Assignment: Look below for the lines from the one with "### Schnorr Signatures" to the one with "allows us to", and copy exactly those lines, both ends included.
─── Input for this task ───
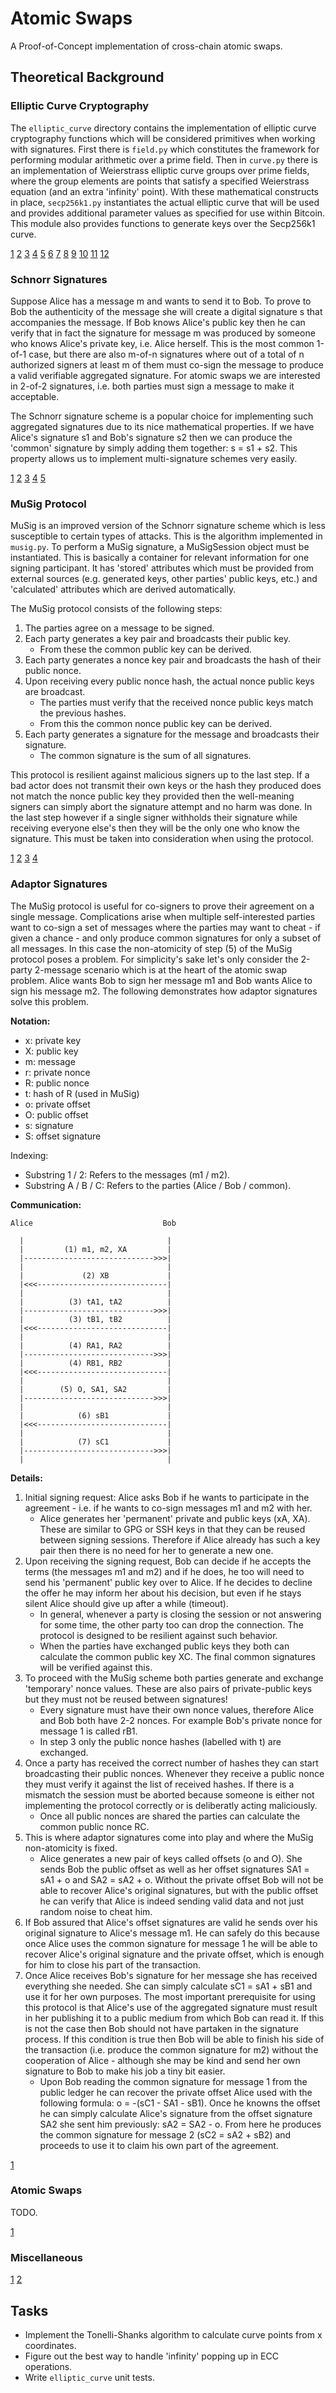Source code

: Atomic Swaps
============

A Proof-of-Concept implementation of cross-chain atomic swaps.

Theoretical Background
----------------------

### Elliptic Curve Cryptography

The `elliptic_curve` directory contains the implementation of elliptic curve cryptography functions
which will be considered primitives when working with signatures. First there is `field.py` which
constitutes the framework for performing modular arithmetic over a prime field. Then in `curve.py`
there is an implementation of Weierstrass elliptic curve groups over prime fields, where the group
elements are points that satisfy a specified Weierstrass equation (and an extra 'infinity' point).
With these mathematical constructs in place, `secp256k1.py` instantiates the actual elliptic curve
that will be used and provides additional parameter values as specified for use within Bitcoin.
This module also provides functions to generate keys over the Secp256k1 curve.

[1](https://en.wikipedia.org/wiki/Modular_arithmetic)
[2](https://en.wikipedia.org/wiki/Finite_field_arithmetic)
[3](https://en.wikipedia.org/wiki/Modular_multiplicative_inverse)
[4](https://en.wikipedia.org/wiki/Elliptic_curve_point_multiplication)
[5](https://jeremykun.com/2014/02/16/elliptic-curves-as-algebraic-structures/)
[6](https://crypto.stackexchange.com/q/70507)
[7](https://fission.codes/blog/everything-you-wanted-to-know-about-elliptic-curve-cryptography/)
[8](https://cryptobook.nakov.com/asymmetric-key-ciphers/elliptic-curve-cryptography-ecc)
[9](https://github.com/bitcoin-core/secp256k1)
[10](https://onyb.gitbook.io/secp256k1-python/)
[11](https://www.secg.org/sec2-v2.pdf)
[12](https://en.bitcoin.it/wiki/Secp256k1)

### Schnorr Signatures

Suppose Alice has a message m and wants to send it to Bob. To prove to Bob the authenticity of the
message she will create a digital signature s that accompanies the message. If Bob knows Alice's
public key then he can verify that in fact the signature for message m was produced by someone who
knows Alice's private key, i.e. Alice herself. This is the most common 1-of-1 case, but there are
also m-of-n signatures where out of a total of n authorized signers at least m of them must co-sign
the message to produce a valid verifiable aggregated signature. For atomic swaps we are interested
in 2-of-2 signatures, i.e. both parties must sign a message to make it acceptable.

The Schnorr signature scheme is a popular choice for implementing such aggregated signatures due to
its nice mathematical properties. If we have Alice's signature s1 and Bob's signature s2 then we
can produce the 'common' signature by simply adding them together: s = s1 + s2. This property
allows us to implement multi-signature schemes very easily.

[1](https://en.wikipedia.org/wiki/Schnorr_signature)
[2](https://asecuritysite.com/encryption/schnorr_test3)
[3](https://github.com/bitcoin/bips/blob/master/bip-0340.mediawiki)
[4](https://github.com/bitcoin/bips/blob/master/bip-0340/reference.py)
[5](https://tlu.tarilabs.com/cryptography/introduction-schnorr-signatures)

### MuSig Protocol

MuSig is an improved version of the Schnorr signature scheme which is less susceptible to certain
types of attacks. This is the algorithm implemented in `musig.py`. To perform a MuSig signature,
a MuSigSession object must be instantiated. This is basically a container for relevant information
for one signing participant. It has 'stored' attributes which must be provided from external
sources (e.g. generated keys, other parties' public keys, etc.) and 'calculated' attributes which
are derived automatically.

The MuSig protocol consists of the following steps:

1. The parties agree on a message to be signed.
2. Each party generates a key pair and broadcasts their public key.
   * From these the common public key can be derived.
3. Each party generates a nonce key pair and broadcasts the hash of their public nonce.
4. Upon receiving every public nonce hash, the actual nonce public keys are broadcast.
   * The parties must verify that the received nonce public keys match the previous hashes.
   * From this the common nonce public key can be derived.
5. Each party generates a signature for the message and broadcasts their signature.
   * The common signature is the sum of all signatures.

This protocol is resilient against malicious signers up to the last step. If a bad actor does not
transmit their own keys or the hash they produced does not match the nonce public key they provided
then the well-meaning signers can simply abort the signature attempt and no harm was done. In the
last step however if a single signer withholds their signature while receiving everyone else's then
they will be the only one who know the signature. This must be taken into consideration when using
the protocol.

[1](https://blog.blockstream.com/en-musig-key-aggregation-schnorr-signatures/)
[2](https://allquantor.at/blockchainbib/pdf/maxwell2018simple.pdf)
[3](https://tlu.tarilabs.com/cryptography/The_MuSig_Schnorr_Signature_Scheme)
[4](https://asecuritysite.com/encryption/schnorr_test)

### Adaptor Signatures

The MuSig protocol is useful for co-signers to prove their agreement on a single message.
Complications arise when multiple self-interested parties want to co-sign a set of messages where
the parties may want to cheat - if given a chance - and only produce common signatures for only a
subset of all messages. In this case the non-atomicity of step (5) of the MuSig protocol poses a
problem. For simplicity's sake let's only consider the 2-party 2-message scenario which is at the
heart of the atomic swap problem. Alice wants Bob to sign her message m1 and Bob wants Alice to
sign his message m2. The following demonstrates how adaptor signatures solve this problem.

**Notation:**

* x: private key
* X: public key
* m: message
* r: private nonce
* R: public nonce
* t: hash of R (used in MuSig)
* o: private offset
* O: public offset
* s: signature
* S: offset signature

Indexing:

* Substring 1 / 2: Refers to the messages (m1 / m2).
* Substring A / B / C: Refers to the parties (Alice / Bob / common).

**Communication:**

    Alice                             Bob

      |                                |
      |         (1) m1, m2, XA         |
      |----------------------------->>>|
      |                                |
      |             (2) XB             |
      |<<<-----------------------------|
      |                                |
      |          (3) tA1, tA2          |
      |----------------------------->>>|
      |          (3) tB1, tB2          |
      |<<<-----------------------------|
      |                                |
      |          (4) RA1, RA2          |
      |----------------------------->>>|
      |          (4) RB1, RB2          |
      |<<<-----------------------------|
      |                                |
      |        (5) O, SA1, SA2         |
      |----------------------------->>>|
      |                                |
      |            (6) sB1             |
      |<<<-----------------------------|
      |                                |
      |            (7) sC1             |
      |----------------------------->>>|
      |                                |

**Details:**

1. Initial signing request: Alice asks Bob if he wants to participate in the agreement - i.e. if
   he wants to co-sign messages m1 and m2 with her.
   * Alice generates her 'permanent' private and public keys (xA, XA). These are similar to GPG or
     SSH keys in that they can be reused between signing sessions. Therefore if Alice already has
     such a key pair then there is no need for her to generate a new one.
2. Upon receiving the signing request, Bob can decide if he accepts the terms (the messages m1 and
   m2) and if he does, he too will need to send his 'permanent' public key over to Alice. If he
   decides to decline the offer he may inform her about his decision, but even if he stays silent
   Alice should give up after a while (timeout).
   * In general, whenever a party is closing the session or not answering for some time, the other
     party too can drop the connection. The protocol is designed to be resilient against such
     behavior.
   * When the parties have exchanged public keys they both can calculate the common public key XC.
     The final common signatures will be verified against this.
3. To proceed with the MuSig scheme both parties generate and exchange 'temporary' nonce values.
   These are also pairs of private-public keys but they must not be reused between signatures!
   * Every signature must have their own nonce values, therefore Alice and Bob both have 2-2
     nonces. For example Bob's private nonce for message 1 is called rB1.
   * In step 3 only the public nonce hashes (labelled with t) are exchanged.
4. Once a party has received the correct number of hashes they can start broadcasting their public
   nonces. Whenever they receive a public nonce they must verify it against the list of received
   hashes. If there is a mismatch the session must be aborted because someone is either not
   implementing the protocol correctly or is deliberatly acting maliciously.
   * Once all public nonces are shared the parties can calculate the common public nonce RC.
5. This is where adaptor signatures come into play and where the MuSig non-atomicity is fixed.
   * Alice generates a new pair of keys called offsets (o and O). She sends Bob the public offset
     as well as her offset signatures SA1 = sA1 + o and SA2 = sA2 + o. Without the private offset
     Bob will not be able to recover Alice's original signatures, but with the public offset he can
     verify that Alice is indeed sending valid data and not just random noise to cheat him.
6. If Bob assured that Alice's offset signatures are valid he sends over his original signature to
   Alice's message m1. He can safely do this because once Alice uses the common signature for
   message 1 he will be able to recover Alice's original signature and the private offset, which is
   enough for him to close his part of the transaction.
7. Once Alice receives Bob's signature for her message she has received everything she needed. She
   can simply calculate sC1 = sA1 + sB1 and use it for her own purposes. The most important
   prerequisite for using this protocol is that Alice's use of the aggregated signature must result
   in her publishing it to a public medium from which Bob can read it. If this is not the case then
   Bob should not have partaken in the signature process. If this condition is true then Bob will
   be able to finish his side of the transaction (i.e. produce the common signature for m2) without
   the cooperation of Alice - although she may be kind and send her own signature to Bob to make
   his job a tiny bit easier.
   * Upon Bob reading the common signature for message 1 from the public ledger he can recover the
     private offset Alice used with the following formula: o = -(sC1 - SA1 - sB1). Once he knowns
     the offset he can simply calculate Alice's signature from the offset signature SA2 she sent
     him previously: sA2 = SA2 - o. From here he produces the common signature for message 2
     (sC2 = sA2 + sB2) and proceeds to use it to claim his own part of the agreement.

[1](https://medium.com/crypto-garage/da0663c2adc4)

### Atomic Swaps

TODO.

[1](https://medium.com/crypto-garage/3f41c8fb221b)

### Miscellaneous

[1](https://en.bitcoin.it/wiki/Hash_Time_Locked_Contracts)
[2](https://adiabat.github.io/dlc.pdf)

Tasks
-----

* Implement the Tonelli-Shanks algorithm to calculate curve points from x coordinates.
* Figure out the best way to handle 'infinity' popping up in ECC operations.
* Write `elliptic_curve` unit tests.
───
Task result:
### Schnorr Signatures

Suppose Alice has a message m and wants to send it to Bob. To prove to Bob the authenticity of the
message she will create a digital signature s that accompanies the message. If Bob knows Alice's
public key then he can verify that in fact the signature for message m was produced by someone who
knows Alice's private key, i.e. Alice herself. This is the most common 1-of-1 case, but there are
also m-of-n signatures where out of a total of n authorized signers at least m of them must co-sign
the message to produce a valid verifiable aggregated signature. For atomic swaps we are interested
in 2-of-2 signatures, i.e. both parties must sign a message to make it acceptable.

The Schnorr signature scheme is a popular choice for implementing such aggregated signatures due to
its nice mathematical properties. If we have Alice's signature s1 and Bob's signature s2 then we
can produce the 'common' signature by simply adding them together: s = s1 + s2. This property
allows us to implement multi-signature schemes very easily.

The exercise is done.